- EXTRACTED MATERIAL
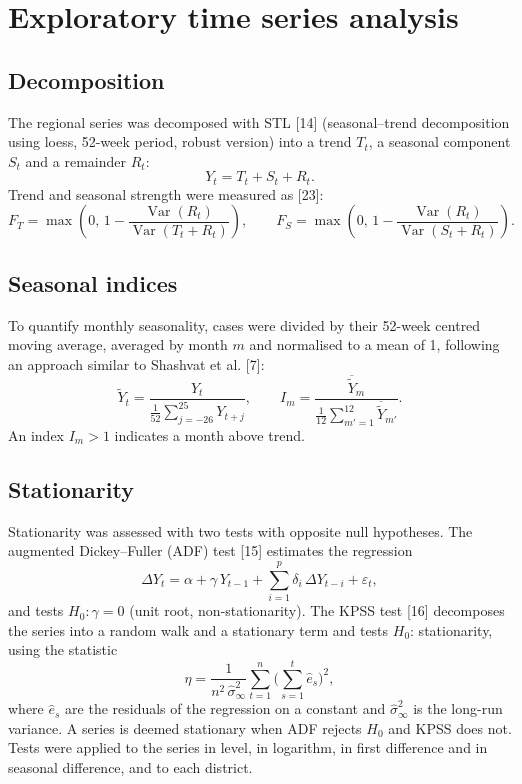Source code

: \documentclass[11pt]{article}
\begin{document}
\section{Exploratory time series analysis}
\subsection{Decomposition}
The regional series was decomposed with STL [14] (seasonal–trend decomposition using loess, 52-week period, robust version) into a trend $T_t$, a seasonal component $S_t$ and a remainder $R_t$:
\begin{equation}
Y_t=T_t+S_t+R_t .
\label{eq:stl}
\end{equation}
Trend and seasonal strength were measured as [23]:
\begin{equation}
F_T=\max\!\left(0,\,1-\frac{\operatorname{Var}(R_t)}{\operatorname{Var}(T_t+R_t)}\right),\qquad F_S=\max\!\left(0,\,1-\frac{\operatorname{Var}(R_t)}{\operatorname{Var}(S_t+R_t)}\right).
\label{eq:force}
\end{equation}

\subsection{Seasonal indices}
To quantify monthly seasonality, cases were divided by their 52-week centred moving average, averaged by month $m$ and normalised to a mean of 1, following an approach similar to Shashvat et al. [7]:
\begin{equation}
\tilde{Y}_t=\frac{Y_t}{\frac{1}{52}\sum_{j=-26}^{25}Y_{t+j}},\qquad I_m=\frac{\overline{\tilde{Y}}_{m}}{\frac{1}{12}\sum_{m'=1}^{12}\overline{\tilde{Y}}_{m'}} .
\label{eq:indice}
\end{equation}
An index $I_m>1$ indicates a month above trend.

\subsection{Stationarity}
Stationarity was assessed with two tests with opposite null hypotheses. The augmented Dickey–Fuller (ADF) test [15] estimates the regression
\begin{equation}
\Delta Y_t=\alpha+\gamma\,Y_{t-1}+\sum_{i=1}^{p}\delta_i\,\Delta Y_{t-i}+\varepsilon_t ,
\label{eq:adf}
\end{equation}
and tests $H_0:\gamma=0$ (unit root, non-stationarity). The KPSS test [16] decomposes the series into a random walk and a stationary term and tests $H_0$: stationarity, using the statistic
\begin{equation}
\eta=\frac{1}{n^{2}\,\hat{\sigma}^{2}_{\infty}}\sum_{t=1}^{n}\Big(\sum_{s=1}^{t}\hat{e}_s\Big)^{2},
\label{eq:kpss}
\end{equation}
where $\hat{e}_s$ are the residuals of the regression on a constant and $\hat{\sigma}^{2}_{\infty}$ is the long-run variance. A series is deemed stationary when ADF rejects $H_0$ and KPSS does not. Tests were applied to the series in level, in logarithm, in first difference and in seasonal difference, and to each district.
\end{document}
---
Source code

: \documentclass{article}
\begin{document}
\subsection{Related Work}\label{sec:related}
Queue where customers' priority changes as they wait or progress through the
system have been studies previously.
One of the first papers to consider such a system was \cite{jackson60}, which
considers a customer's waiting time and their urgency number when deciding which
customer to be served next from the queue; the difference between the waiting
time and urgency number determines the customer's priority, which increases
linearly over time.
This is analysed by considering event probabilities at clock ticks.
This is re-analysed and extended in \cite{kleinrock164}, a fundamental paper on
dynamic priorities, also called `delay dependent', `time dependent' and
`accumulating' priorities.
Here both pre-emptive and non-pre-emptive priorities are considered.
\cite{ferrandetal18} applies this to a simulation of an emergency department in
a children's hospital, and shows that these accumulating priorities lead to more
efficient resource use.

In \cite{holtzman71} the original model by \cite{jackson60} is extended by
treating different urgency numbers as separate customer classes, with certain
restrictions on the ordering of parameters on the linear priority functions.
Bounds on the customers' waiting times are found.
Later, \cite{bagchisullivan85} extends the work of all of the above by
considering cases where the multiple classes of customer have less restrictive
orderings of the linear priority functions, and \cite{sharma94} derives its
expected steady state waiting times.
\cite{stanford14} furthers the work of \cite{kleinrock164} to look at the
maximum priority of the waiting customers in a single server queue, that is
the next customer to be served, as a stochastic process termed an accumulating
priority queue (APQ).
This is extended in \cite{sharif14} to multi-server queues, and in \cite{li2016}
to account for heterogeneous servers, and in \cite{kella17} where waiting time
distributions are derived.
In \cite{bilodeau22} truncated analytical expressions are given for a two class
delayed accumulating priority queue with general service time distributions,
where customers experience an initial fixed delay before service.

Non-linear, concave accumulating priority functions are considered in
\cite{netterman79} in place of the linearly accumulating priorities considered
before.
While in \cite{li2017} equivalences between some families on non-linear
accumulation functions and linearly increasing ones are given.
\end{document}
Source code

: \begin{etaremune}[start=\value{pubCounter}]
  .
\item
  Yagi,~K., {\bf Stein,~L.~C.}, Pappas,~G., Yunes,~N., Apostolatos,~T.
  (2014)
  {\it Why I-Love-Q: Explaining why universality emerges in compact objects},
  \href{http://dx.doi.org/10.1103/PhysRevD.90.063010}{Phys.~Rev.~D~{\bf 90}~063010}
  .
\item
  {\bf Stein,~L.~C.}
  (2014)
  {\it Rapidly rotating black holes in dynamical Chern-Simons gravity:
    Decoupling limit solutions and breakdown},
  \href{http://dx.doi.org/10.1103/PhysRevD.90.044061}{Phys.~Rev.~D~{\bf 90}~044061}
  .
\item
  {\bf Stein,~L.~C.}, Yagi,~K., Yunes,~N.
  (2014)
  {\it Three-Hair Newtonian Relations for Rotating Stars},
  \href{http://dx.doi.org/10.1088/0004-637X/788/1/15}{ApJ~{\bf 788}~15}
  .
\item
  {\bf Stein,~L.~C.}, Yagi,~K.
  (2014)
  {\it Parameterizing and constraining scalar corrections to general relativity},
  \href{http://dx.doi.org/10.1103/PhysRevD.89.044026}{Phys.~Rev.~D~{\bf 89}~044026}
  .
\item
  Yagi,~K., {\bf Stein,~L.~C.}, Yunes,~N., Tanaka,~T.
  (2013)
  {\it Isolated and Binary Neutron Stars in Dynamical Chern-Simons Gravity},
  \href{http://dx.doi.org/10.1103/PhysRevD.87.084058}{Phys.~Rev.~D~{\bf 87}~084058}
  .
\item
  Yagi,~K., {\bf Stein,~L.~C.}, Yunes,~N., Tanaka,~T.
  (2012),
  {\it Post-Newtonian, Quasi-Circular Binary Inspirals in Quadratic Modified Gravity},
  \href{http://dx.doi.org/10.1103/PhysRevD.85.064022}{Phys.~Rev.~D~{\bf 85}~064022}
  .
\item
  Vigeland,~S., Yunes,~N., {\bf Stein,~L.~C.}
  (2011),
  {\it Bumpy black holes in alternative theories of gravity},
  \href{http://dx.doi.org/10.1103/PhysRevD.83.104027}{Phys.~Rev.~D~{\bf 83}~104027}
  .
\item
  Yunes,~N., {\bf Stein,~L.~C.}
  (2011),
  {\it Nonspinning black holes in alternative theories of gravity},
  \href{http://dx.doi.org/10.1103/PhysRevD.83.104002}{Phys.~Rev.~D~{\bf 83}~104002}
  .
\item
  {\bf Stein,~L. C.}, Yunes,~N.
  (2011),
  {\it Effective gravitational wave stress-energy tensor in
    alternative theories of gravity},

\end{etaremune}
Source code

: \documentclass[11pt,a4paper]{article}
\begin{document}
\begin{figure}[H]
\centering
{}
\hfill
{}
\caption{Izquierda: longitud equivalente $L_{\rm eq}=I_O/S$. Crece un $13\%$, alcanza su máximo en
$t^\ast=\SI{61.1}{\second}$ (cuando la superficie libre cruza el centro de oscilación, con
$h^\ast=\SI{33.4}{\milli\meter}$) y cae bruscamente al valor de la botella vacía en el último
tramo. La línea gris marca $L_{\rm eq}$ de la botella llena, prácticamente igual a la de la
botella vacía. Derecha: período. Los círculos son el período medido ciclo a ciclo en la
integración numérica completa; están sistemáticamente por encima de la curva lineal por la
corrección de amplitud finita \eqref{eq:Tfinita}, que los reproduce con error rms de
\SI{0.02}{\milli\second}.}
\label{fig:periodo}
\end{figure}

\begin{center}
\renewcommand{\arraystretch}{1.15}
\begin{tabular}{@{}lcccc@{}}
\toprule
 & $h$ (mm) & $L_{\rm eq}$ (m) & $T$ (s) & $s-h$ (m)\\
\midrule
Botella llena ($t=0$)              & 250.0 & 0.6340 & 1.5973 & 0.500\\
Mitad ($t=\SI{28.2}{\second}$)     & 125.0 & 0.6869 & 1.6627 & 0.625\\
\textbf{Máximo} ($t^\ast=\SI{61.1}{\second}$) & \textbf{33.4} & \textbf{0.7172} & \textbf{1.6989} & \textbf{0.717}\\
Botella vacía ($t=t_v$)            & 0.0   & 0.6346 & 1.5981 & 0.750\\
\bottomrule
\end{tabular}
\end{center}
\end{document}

- ACTIVITY
Every line of the listing that holds "difference" should be found and copied.

- RESULT BELOW
where $\hat{e}_s$ are the residuals of the regression on a constant and $\hat{\sigma}^{2}_{\infty}$ is the long-run variance. A series is deemed stationary when ADF rejects $H_0$ and KPSS does not. Tests were applied to the series in level, in logarithm, in first difference and in seasonal difference, and to each district.
customer to be served next from the queue; the difference between the waiting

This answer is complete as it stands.